• [WORK ITEM] Leaving out all pictures, transcribe the lines below exactly, from the first through the line containing "Wanneer u de".

• [DATA SUPPLIED]
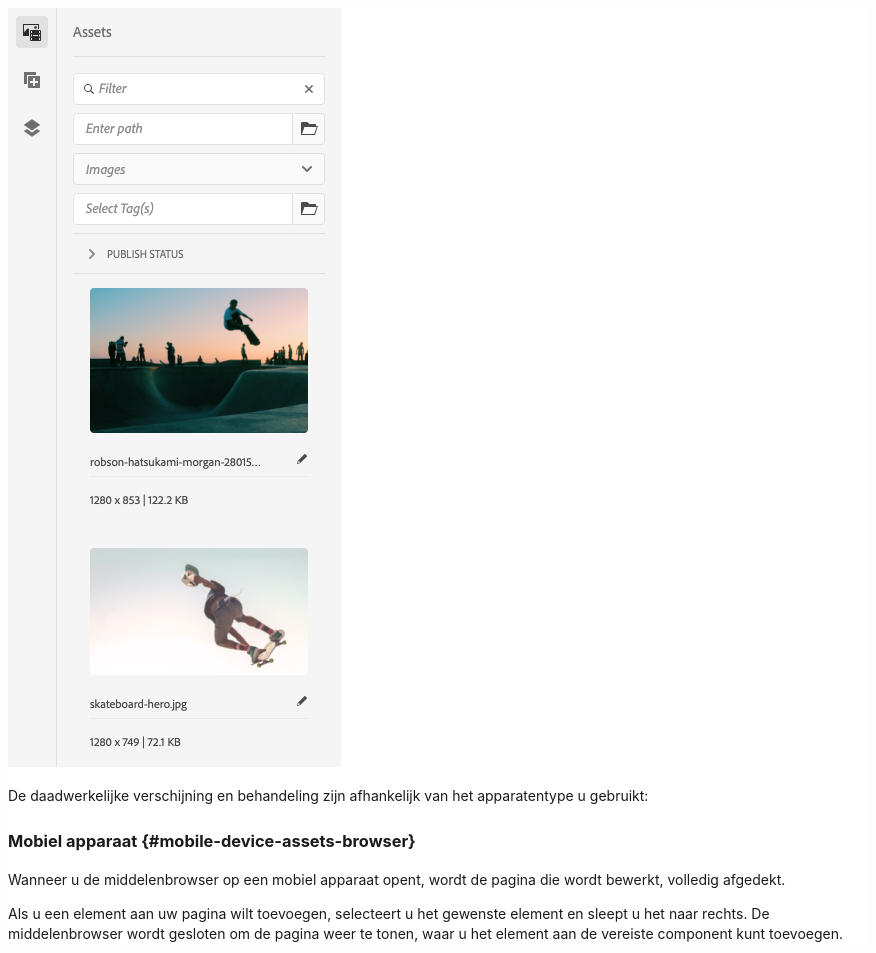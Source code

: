 ![&#x200B; Browser van Assets &#x200B;](assets/editor-side-panel-assets-browser.png)

De daadwerkelijke verschijning en behandeling zijn afhankelijk van het apparatentype u gebruikt:

### Mobiel apparaat {#mobile-device-assets-browser}

Wanneer u de middelenbrowser op een mobiel apparaat opent, wordt de pagina die wordt bewerkt, volledig afgedekt.

Als u een element aan uw pagina wilt toevoegen, selecteert u het gewenste element en sleept u het naar rechts. De middelenbrowser wordt gesloten om de pagina weer te tonen, waar u het element aan de vereiste component kunt toevoegen.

• [ANSWER SPACE]
Source code

: ![&#x200B; Browser van Assets &#x200B;](assets/editor-side-panel-assets-browser.png)

De daadwerkelijke verschijning en behandeling zijn afhankelijk van het apparatentype u gebruikt:

### Mobiel apparaat {#mobile-device-assets-browser}

Wanneer u de middelenbrowser op een mobiel apparaat opent, wordt de pagina die wordt bewerkt, volledig afgedekt.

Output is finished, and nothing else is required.